____ INFORMATION SHOWN

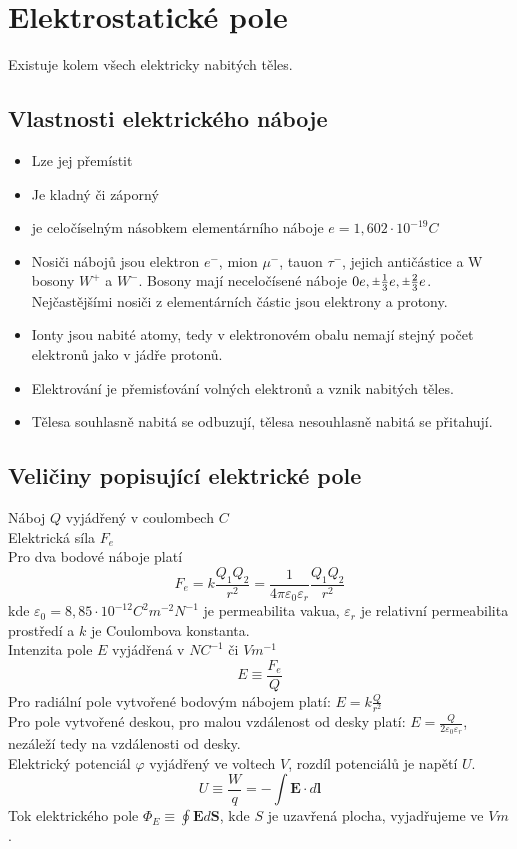 \documentclass[titlepage]{report}
\newcommand{\rpm}{\sbox0{$1$}\sbox2{$\scriptstyle\pm$}
  \raise\dimexpr(\ht0-\ht2)/2\relax\box2 }
\begin{document}
\chapter{Elektrostatické pole}
Existuje kolem všech elektricky nabitých těles.
\section{Vlastnosti elektrického náboje}
\begin{itemize}
\item Lze jej přemístit
\item Je kladný či záporný
\item je celočíselným násobkem elementárního náboje $e = 1,602 \cdot 10^{-19}C$
\item Nosiči nábojů jsou elektron $e^-$, mion $\mu^-$, tauon $\tau^-$, jejich antičástice a W bosony $W^+$ a $W^-$. Bosony mají neceločísené náboje $0e, \rpm\frac{1}{3}e, \rpm\frac{2}{3}e$. Nejčastějšími nosiči z elementárních částic jsou elektrony a protony.
\item Ionty jsou nabité atomy, tedy v elektronovém obalu nemají stejný počet elektronů jako v jádře protonů.
\item Elektrování je přemisťování volných elektronů a vznik nabitých těles.
\item Tělesa souhlasně nabitá se odbuzují, tělesa nesouhlasně nabitá se přitahují.
\end{itemize}
\section{Veličiny popisující elektrické pole}
Náboj $Q$ vyjádřený v coulombech $C$\\
Elektrická síla $F_e$\\
Pro dva bodové náboje platí\\
\begin{equation}
F_e = k\frac{Q_1Q_2}{r^2} = \frac{1}{4\pi \varepsilon_0\varepsilon_r}\frac{Q_1Q_2}{r^2}
\end{equation}
kde $\varepsilon_0 = 8,85 \cdot 10^{-12} C^2m^{-2}N^{-1}$ je permeabilita vakua, $\varepsilon_r$ je relativní permeabilita prostředí a $k$ je Coulombova konstanta.\\
Intenzita pole $E$ vyjádřená v $NC^{-1}$ či $Vm^{-1}$\\
\begin{equation}
E \equiv \frac{F_e}{Q}
\end{equation}
Pro radiální pole vytvořené bodovým nábojem platí: $E = k\frac{Q}{r^2}$\\
Pro pole vytvořené deskou, pro malou vzdálenost od desky platí: $E = \frac{Q}{2\varepsilon_0\varepsilon_r}$, nezáleží tedy na vzdálenosti od desky.\\
Elektrický potenciál $\varphi$ vyjádřený ve voltech $V$, rozdíl potenciálů je napětí $U$.\\
\begin{equation}
U \equiv \frac{W}{q} = -\int \boldsymbol E \cdot d\boldsymbol l
\end{equation}
Tok elektrického pole $\Phi_E \equiv \oint \boldsymbol E d\boldsymbol S$, kde $S$ je uzavřená plocha, vyjadřujeme ve $Vm$.
\end{document}
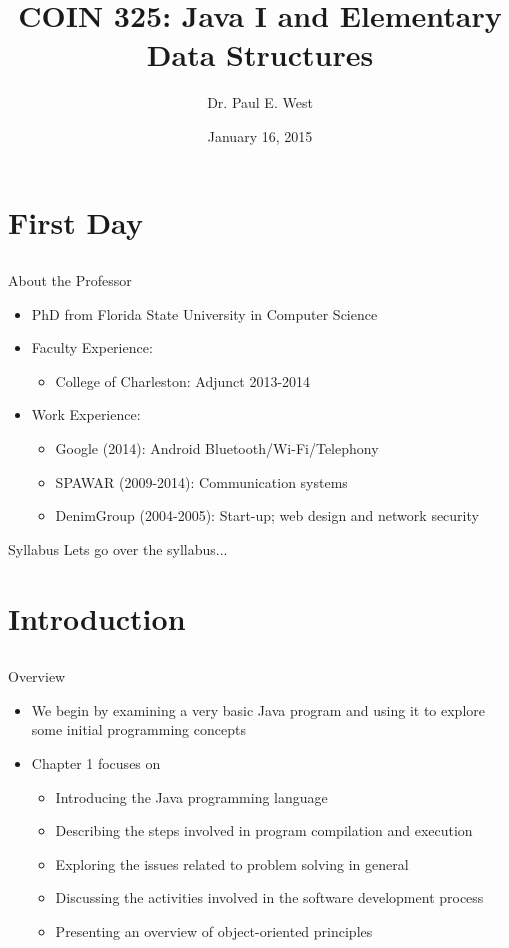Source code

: \documentclass{beamer}
\title{COIN 325: Java I and Elementary Data Structures}
\author{Dr. Paul E. West}
\institute{
  Department of Computer Science\\
  Charleston Southern University
}
\date{January 16, 2015}
\begin{document}
\begin{frame}
  \titlepage
\end{frame}

\section{First Day}
\subsection{}
\begin{frame}{About the Professor}
\begin{itemize}
\item PhD from Florida State University in Computer Science
\item Faculty Experience:
\begin{itemize}
\item College of Charleston: Adjunct 2013-2014
\end{itemize}
\item Work Experience:
\begin{itemize}
\item Google (2014): Android Bluetooth/Wi-Fi/Telephony
\item SPAWAR (2009-2014): Communication systems
\item DenimGroup (2004-2005): Start-up; web design and network security
\end{itemize}
\end{itemize}
\end{frame}

\begin{frame}{Syllabus}
Lets go over the syllabus...
\end{frame}

\section{Introduction}
\subsection{}

\begin{frame}{Overview}
\begin{itemize}
\item We begin by examining a very basic Java program and using it to explore some initial programming concepts
\item Chapter 1 focuses on
\begin{itemize}
\item Introducing the Java programming language
\item Describing the steps involved in program compilation and execution
\item Exploring the issues related to problem solving in general
\item Discussing the activities involved in the software development process
\item Presenting an overview of object-oriented principles
\end{itemize}
\end{itemize}
\end{frame}
\end{document}
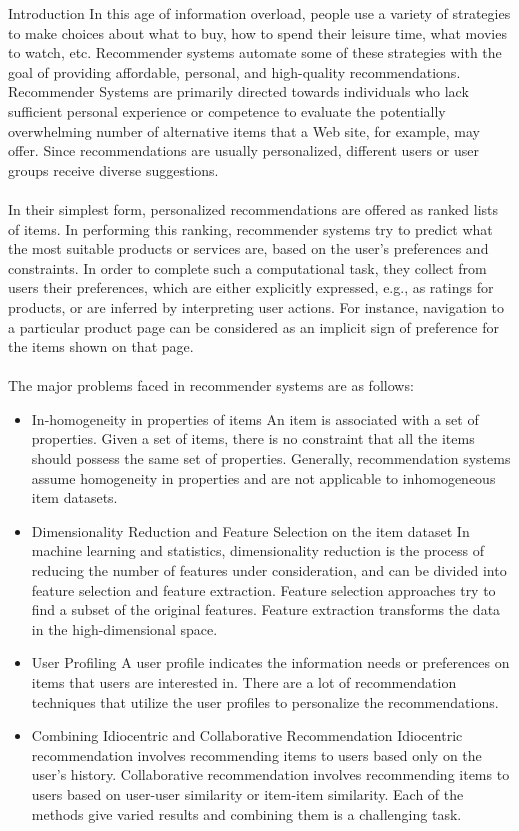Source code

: \documentclass{report}
\begin{document}
\begin{projChapter}{Introduction}
        In this age of information overload, people use a variety of strategies to make choices about what to buy, how to spend their leisure time, what movies to watch, etc. Recommender systems automate some of these strategies with the goal of providing affordable, personal, and high-quality recommendations. Recommender Systems are primarily directed towards individuals who lack sufficient personal experience or competence to evaluate the potentially overwhelming number of alternative items that a Web site, for example, may offer. Since recommendations are usually personalized, different users or user groups receive diverse suggestions.
        ~\\\\
        In their simplest form, personalized recommendations are offered as ranked lists of items. In performing this ranking, recommender systems try to predict what the most suitable products or services are, based on the user's preferences and constraints. In order to complete such a computational task, they collect from users their preferences, which are either explicitly expressed, e.g., as ratings for products, or are inferred by interpreting user actions. For instance, navigation to a particular product page can be considered as an implicit sign of preference for the items shown on that page.
        ~\\\\
        The major problems faced in recommender systems are as follows:
        
\begin{itemize}
  \item In-homogeneity in properties of items
            An item is associated with a set of properties. Given a set of items, there is no constraint that all the items should possess the same set of properties. Generally, recommendation systems assume homogeneity in properties and are not applicable to inhomogeneous item datasets.
  \item Dimensionality Reduction and Feature Selection on the item dataset
            In machine learning and statistics, dimensionality reduction is the process of reducing the number of features under consideration, and can be divided into feature selection and feature extraction. Feature selection approaches try to find a subset of the original features. Feature extraction transforms the data in the high-dimensional space.
  \item User Profiling
            A user profile indicates the information needs or preferences on items that users are interested in. There are a lot of recommendation techniques that utilize the user profiles to personalize the recommendations.
  \item Combining Idiocentric and Collaborative Recommendation
            Idiocentric recommendation involves recommending items to users based only on the user's history. Collaborative recommendation involves recommending items to users based on user-user similarity or item-item similarity. Each of the methods give varied results and combining them is a challenging task.
\end{itemize}


\end{projChapter}
\end{document}
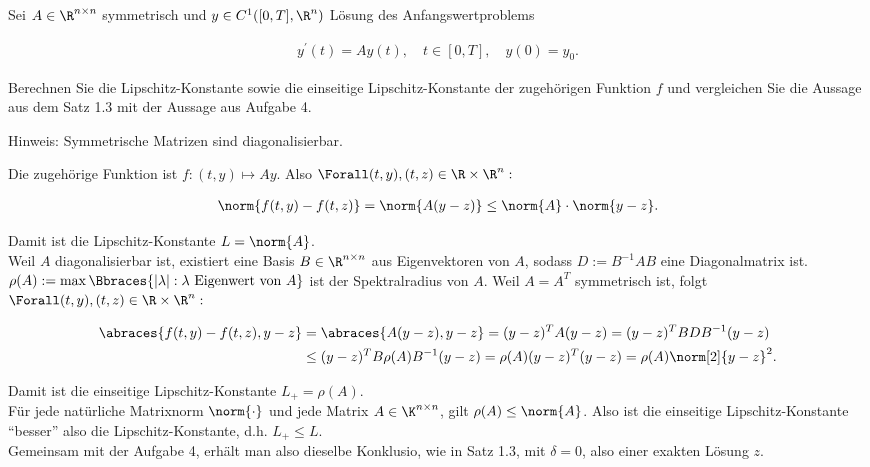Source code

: \begin{exercise}

Sei $A \in \R^{n \times n}$ symmetrisch und $y \in C^1([0, T], \R^n)$ Lösung des Anfangswertproblems

\begin{align*}
  y^\prime(t) = A y(t),
  \quad
  t \in [0, T],
  \quad
  y(0) = y_0.
\end{align*}

Berechnen Sie die Lipschitz-Konstante sowie die einseitige Lipschitz-Konstante der zugehörigen Funktion $f$ und vergleichen Sie die Aussage aus dem Satz 1.3 mit der Aussage aus Aufgabe 4.

Hinweis: Symmetrische Matrizen sind diagonalisierbar.

\end{exercise}

\begin{solution}

Die zugehörige Funktion ist $f: (t, y) \mapsto Ay$.
Also $\Forall (t, y), (t, z) \in \R \times \R^n:$

\begin{align*}
  \norm{f(t, y) - f(t, z)}
  =
  \norm{A (y - z)}
  \leq
  \norm{A} \cdot \norm{y - z}.
\end{align*}

Damit ist die Lipschitz-Konstante $L = \norm{A}$. \\

Weil $A$ diagonalisierbar ist, existiert eine Basis $B \in \R^{n \times n}$ aus Eigenvektoren von $A$, sodass $D := B^{-1} A B$ eine Diagonalmatrix ist.
$\rho(A) := \max \Bbraces{|\lambda|: \lambda \text{ Eigenwert von } A}$ ist der Spektralradius von $A$.
Weil $A = A^T$ symmetrisch ist, folgt $\Forall (t, y), (t, z) \in \R \times \R^n:$

\begin{align*}
  \abraces{f(t, y) - f(t, z), y - z}
  & =
  \abraces{A (y - z), y - z}
  =
  (y - z)^T A (y - z)
  =
  (y - z)^T B D B^{-1} (y - z) \\
  & \leq
  (y - z)^T B \rho(A) B^{-1} (y - z)
  =
  \rho(A) (y - z)^T (y - z)
  =
  \rho(A) \norm[2]{y - z}^2.
\end{align*}

Damit ist die einseitige Lipschitz-Konstante $L_+ = \rho(A)$. \\

Für jede natürliche Matrixnorm $\norm{\cdot}$ und jede Matrix $A \in \K^{n \times n}$, gilt $\rho(A) \leq \norm{A}$. Also ist die einseitige Lipschitz-Konstante \enquote{besser} also die Lipschitz-Konstante, d.h. $L_+ \leq L$. \\

Gemeinsam mit der Aufgabe 4, erhält man also dieselbe Konklusio, wie in Satz 1.3, mit $\delta = 0$, also einer exakten Lösung $z$.

\end{solution}
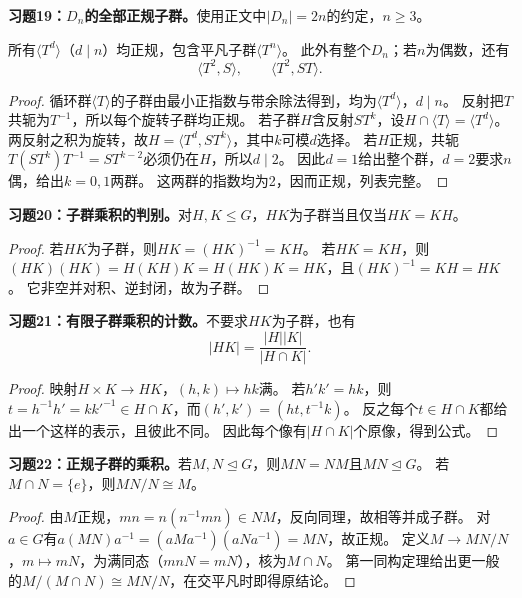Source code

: \begin{problem}
\textbf{习题19：$D_n$的全部正规子群。}使用正文中$|D_n|=2n$的约定，$n\geq3$。
\end{problem}
\begin{solution}
所有$\langle T^d\rangle$（$d\mid n$）均正规，包含平凡子群$\langle T^n\rangle$。
此外有整个$D_n$；若$n$为偶数，还有
\[
\langle T^2,S\rangle,\qquad\langle T^2,ST\rangle.
\]
\end{solution}
\begin{proof}
循环群$\langle T\rangle$的子群由最小正指数与带余除法得到，均为$\langle T^d\rangle$，$d\mid n$。
反射把$T$共轭为$T^{-1}$，所以每个旋转子群均正规。
若子群$H$含反射$ST^k$，设$H\cap\langle T\rangle=\langle T^d\rangle$。
两反射之积为旋转，故$H=\langle T^d,ST^k\rangle$，其中$k$可模$d$选择。
若$H$正规，共轭$T(ST^k)T^{-1}=ST^{k-2}$必须仍在$H$，所以$d\mid2$。
因此$d=1$给出整个群，$d=2$要求$n$偶，给出$k=0,1$两群。
这两群的指数均为2，因而正规，列表完整。
\end{proof}

\begin{problem}
\textbf{习题20：子群乘积的判别。}对$H,K\leq G$，$HK$为子群当且仅当$HK=KH$。
\end{problem}
\begin{proof}
若$HK$为子群，则$HK=(HK)^{-1}=KH$。
若$HK=KH$，则$(HK)(HK)=H(KH)K=H(HK)K=HK$，且$(HK)^{-1}=KH=HK$。
它非空并对积、逆封闭，故为子群。
\end{proof}

\begin{problem}
\textbf{习题21：有限子群乘积的计数。}不要求$HK$为子群，也有
\[
|HK|=\frac{|H||K|}{|H\cap K|}.
\]
\end{problem}
\begin{proof}
映射$H\times K\to HK$，$(h,k)\mapsto hk$满。
若$h'k'=hk$，则$t=h^{-1}h'=kk'^{-1}\in H\cap K$，而$(h',k')=(ht,t^{-1}k)$。
反之每个$t\in H\cap K$都给出一个这样的表示，且彼此不同。
因此每个像有$|H\cap K|$个原像，得到公式。
\end{proof}

\begin{problem}
\textbf{习题22：正规子群的乘积。}若$M,N\trianglelefteq G$，则$MN=NM$且$MN\trianglelefteq G$。
若$M\cap N=\{e\}$，则$MN/N\cong M$。
\end{problem}
\begin{proof}
由$M$正规，$mn=n(n^{-1}mn)\in NM$，反向同理，故相等并成子群。
对$a\in G$有$a(MN)a^{-1}=(aMa^{-1})(aNa^{-1})=MN$，故正规。
定义$M\to MN/N$，$m\mapsto mN$，为满同态（$mnN=mN$），核为$M\cap N$。
第一同构定理给出更一般的$M/(M\cap N)\cong MN/N$，在交平凡时即得原结论。
\end{proof}

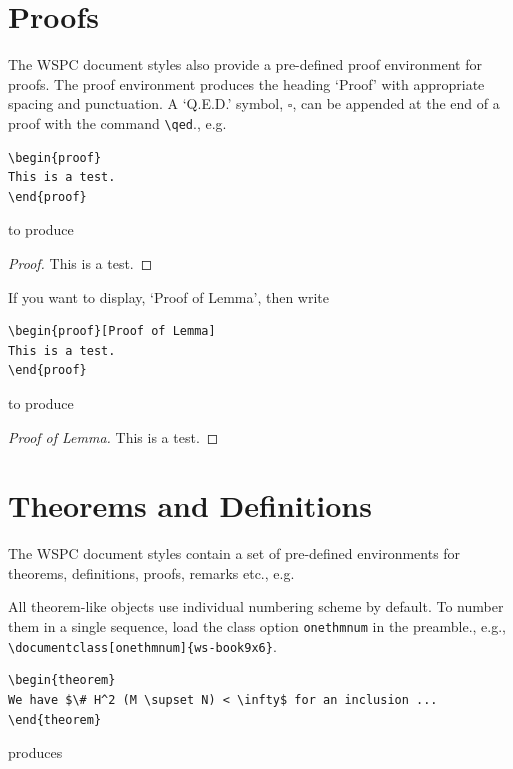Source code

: \section{Proofs}
The WSPC document styles also provide a pre-defined proof
environment for proofs. The proof environment produces the heading
`Proof' with appropriate spacing and punctuation. A `Q.E.D.' symbol,
$\square$, can be appended at the end of a proof with the command
\verb|\qed|., e.g.

\begin{verbatim}
\begin{proof}
This is a test.
\end{proof}
\end{verbatim}

\noindent to produce

\begin{proof}
This is a test.
\end{proof}

If you want to display, `Proof of Lemma', then write

\begin{verbatim}
\begin{proof}[Proof of Lemma]
This is a test.
\end{proof}
\end{verbatim}

\noindent to produce

\begin{proof}[Proof of Lemma]
This is a test.
\end{proof}

\section{Theorems and Definitions}
The WSPC document styles contain a set of pre-defined
environments for theorems, definitions, proofs, remarks etc., e.g.

All theorem-like objects use individual numbering scheme by default.
To number them in a single sequence, load the class option
\verb|onethmnum| in the preamble., e.g., \verb|\documentclass[onethmnum]{ws-book9x6}|.

\begin{verbatim}
\begin{theorem}
We have $\# H^2 (M \supset N) < \infty$ for an inclusion ...
\end{theorem}
\end{verbatim}

\noindent produces

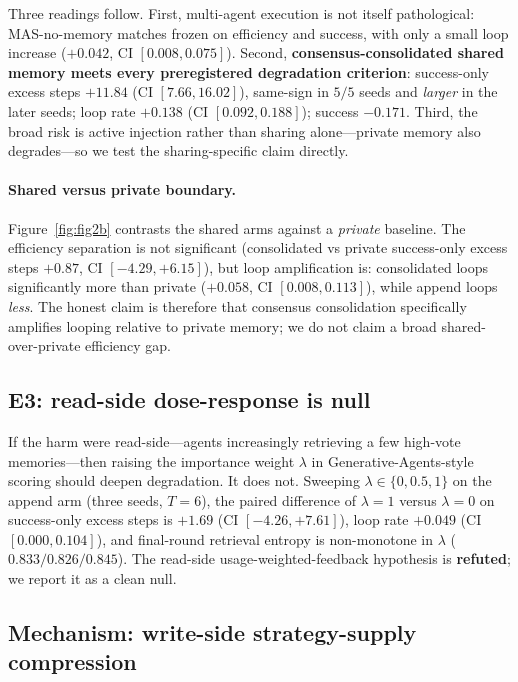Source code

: \documentclass[11pt]{article}
\begin{document}
Three readings follow. First, multi-agent execution is not itself pathological: MAS-no-memory
matches frozen on efficiency and success, with only a small loop increase
($+0.042$, CI $[0.008, 0.075]$). Second, \textbf{consensus-consolidated shared memory meets every
preregistered degradation criterion}: success-only excess steps $+11.84$ (CI $[7.66, 16.02]$),
same-sign in $5/5$ seeds and \emph{larger} in the later seeds; loop rate $+0.138$
(CI $[0.092, 0.188]$); success $-0.171$. Third, the broad risk is active injection rather than
sharing alone---private memory also degrades---so we test the sharing-specific claim directly.

\paragraph{Shared versus private boundary.} Figure~\ref{fig:fig2b} contrasts the shared arms
against a \emph{private} baseline. The efficiency separation is not significant
(consolidated vs private success-only excess steps $+0.87$, CI $[-4.29, +6.15]$), but loop
amplification is: consolidated loops significantly more than private ($+0.058$,
CI $[0.008, 0.113]$), while append loops \emph{less}. The honest claim is therefore that
consensus consolidation specifically amplifies looping relative to private memory; we do not
claim a broad shared-over-private efficiency gap.

\subsection{E3: read-side dose-response is null}

If the harm were read-side---agents increasingly retrieving a few high-vote memories---then
raising the importance weight $\lambda$ in Generative-Agents-style scoring should deepen
degradation. It does not. Sweeping $\lambda\in\{0,0.5,1\}$ on the append arm (three seeds,
$T=6$), the paired difference of $\lambda{=}1$ versus $\lambda{=}0$ on success-only excess steps
is $+1.69$ (CI $[-4.26, +7.61]$), loop rate $+0.049$ (CI $[0.000, 0.104]$), and final-round
retrieval entropy is non-monotone in $\lambda$ ($0.833/0.826/0.845$). The read-side
usage-weighted-feedback hypothesis is \textbf{refuted}; we report it as a clean null.

\subsection{Mechanism: write-side strategy-supply compression}
\end{document}
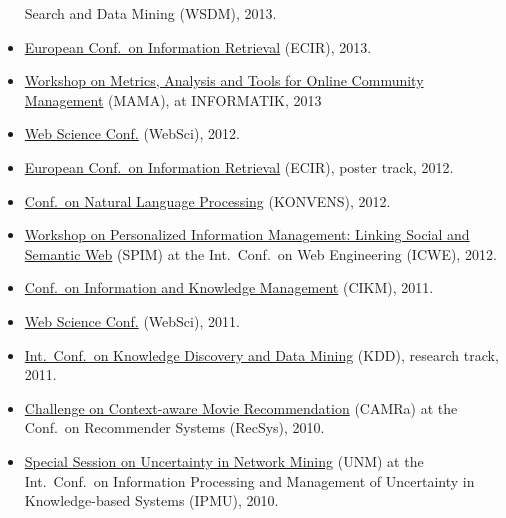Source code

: \documentclass[line,margin]{res}
\begin{document}
\begin{resume}
\begin{itemize}
  Search and Data Mining (WSDM), 2013.  
\item \href{http://ecir2013.org/}{European Conf.\ on Information
  Retrieval} (ECIR), 2013.  
\item \href{http://mama.west.uni-koblenz.de/}{Workshop on Metrics,
  Analysis and Tools for Online Community Management} (MAMA), at
  INFORMATIK, 2013
\item \href{http://www.websci12.org/}{Web Science Conf.} (WebSci), 2012. 
\item \href{http://ecir2012.upf.edu/}{European Conf.\ on Information
  Retrieval} (ECIR), poster track, 2012.  
\item \href{http://www.oegai.at/konvens2012/}{Conf.\ on Natural Language
  Processing} (KONVENS), 2012. 
\item \href{http://spim-workshop.org/}{Workshop on Personalized
  Information Management: Linking Social and Semantic Web} (SPIM) at the
  Int.\ Conf.\ on Web Engineering (ICWE), 2012. 
\item \href{http://www.cikm2011.org/}{Conf.\ on Information and Knowledge
  Management} (CIKM), 2011.
\item \href{http://www.websci11.org/}{Web Science Conf.} (WebSci), 2011.
\item \href{http://www.sigkdd.org/kdd/2011/}{Int.\ Conf.\ on 
  Knowledge Discovery and Data Mining} (KDD), research track, 2011.
\item \href{http://www.dai-labor.de/camra2010/}{Challenge on
  Context-aware Movie Recommendation} (CAMRa) at the Conf.\ on  
  Recommender Systems (RecSys), 2010.   
\item \href{http://www.dai-labor.de/unm2010/}{Special Session on Uncertainty in Network Mining} (UNM) at the
  Int.\ Conf.\ on Information Processing and Management of
  Uncertainty in Knowledge-based Systems (IPMU), 2010. 
\end{itemize}


\end{resume}
\end{document}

________

_EXERCISE INSTRUCTIONS_
Begin at the first line of the entries and stop after the line holding "kladný či záporný"; repeat those lines exactly, but not the pictures.

_ANSWER SPACE_
 \documentclass[titlepage]{report}
\newcommand{\rpm}{\sbox0{$1$}\sbox2{$\scriptstyle\pm$}
  \raise\dimexpr(\ht0-\ht2)/2\relax\box2 }
\begin{document}
\chapter{Elektrostatické pole}
Existuje kolem všech elektricky nabitých těles.
\section{Vlastnosti elektrického náboje}
\begin{itemize}
\item Lze jej přemístit
\item Je kladný či záporný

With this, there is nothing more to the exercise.